> WORK INSTRUCTIONS
Repeat the whole listing word for word, skipping pictures.
-------
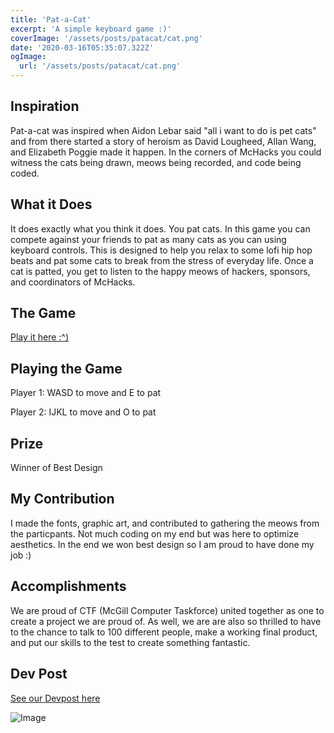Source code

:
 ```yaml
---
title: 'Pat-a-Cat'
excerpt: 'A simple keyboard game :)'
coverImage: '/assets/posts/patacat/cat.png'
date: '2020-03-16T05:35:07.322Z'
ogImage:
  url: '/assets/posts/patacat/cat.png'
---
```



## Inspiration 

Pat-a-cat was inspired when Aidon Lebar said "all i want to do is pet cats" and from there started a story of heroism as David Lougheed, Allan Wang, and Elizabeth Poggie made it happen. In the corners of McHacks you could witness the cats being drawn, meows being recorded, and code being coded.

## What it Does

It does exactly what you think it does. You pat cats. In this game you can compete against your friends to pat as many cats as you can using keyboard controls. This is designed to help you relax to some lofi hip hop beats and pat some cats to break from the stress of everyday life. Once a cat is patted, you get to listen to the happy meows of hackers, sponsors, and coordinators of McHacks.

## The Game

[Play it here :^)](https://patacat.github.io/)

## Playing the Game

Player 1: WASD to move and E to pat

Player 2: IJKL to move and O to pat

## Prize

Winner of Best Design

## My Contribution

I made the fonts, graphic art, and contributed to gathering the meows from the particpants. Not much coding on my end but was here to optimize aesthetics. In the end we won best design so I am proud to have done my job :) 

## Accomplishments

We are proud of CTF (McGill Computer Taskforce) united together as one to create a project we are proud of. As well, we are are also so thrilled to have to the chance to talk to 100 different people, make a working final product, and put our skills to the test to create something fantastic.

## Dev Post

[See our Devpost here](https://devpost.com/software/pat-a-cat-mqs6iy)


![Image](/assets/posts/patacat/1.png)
-------
> EXERCISE OUTPUT
Source code

:
 ```yaml
---
title: 'Pat-a-Cat'
excerpt: 'A simple keyboard game :)'
coverImage: '/assets/posts/patacat/cat.png'
date: '2020-03-16T05:35:07.322Z'
ogImage:
  url: '/assets/posts/patacat/cat.png'
---
```



## Inspiration 

Pat-a-cat was inspired when Aidon Lebar said "all i want to do is pet cats" and from there started a story of heroism as David Lougheed, Allan Wang, and Elizabeth Poggie made it happen. In the corners of McHacks you could witness the cats being drawn, meows being recorded, and code being coded.

## What it Does

It does exactly what you think it does. You pat cats. In this game you can compete against your friends to pat as many cats as you can using keyboard controls. This is designed to help you relax to some lofi hip hop beats and pat some cats to break from the stress of everyday life. Once a cat is patted, you get to listen to the happy meows of hackers, sponsors, and coordinators of McHacks.

## The Game

[Play it here :^)](https://patacat.github.io/)

## Playing the Game

Player 1: WASD to move and E to pat

Player 2: IJKL to move and O to pat

## Prize

Winner of Best Design

## My Contribution

I made the fonts, graphic art, and contributed to gathering the meows from the particpants. Not much coding on my end but was here to optimize aesthetics. In the end we won best design so I am proud to have done my job :) 

## Accomplishments

We are proud of CTF (McGill Computer Taskforce) united together as one to create a project we are proud of. As well, we are are also so thrilled to have to the chance to talk to 100 different people, make a working final product, and put our skills to the test to create something fantastic.

## Dev Post

[See our Devpost here](https://devpost.com/software/pat-a-cat-mqs6iy)


![Image](/assets/posts/patacat/1.png)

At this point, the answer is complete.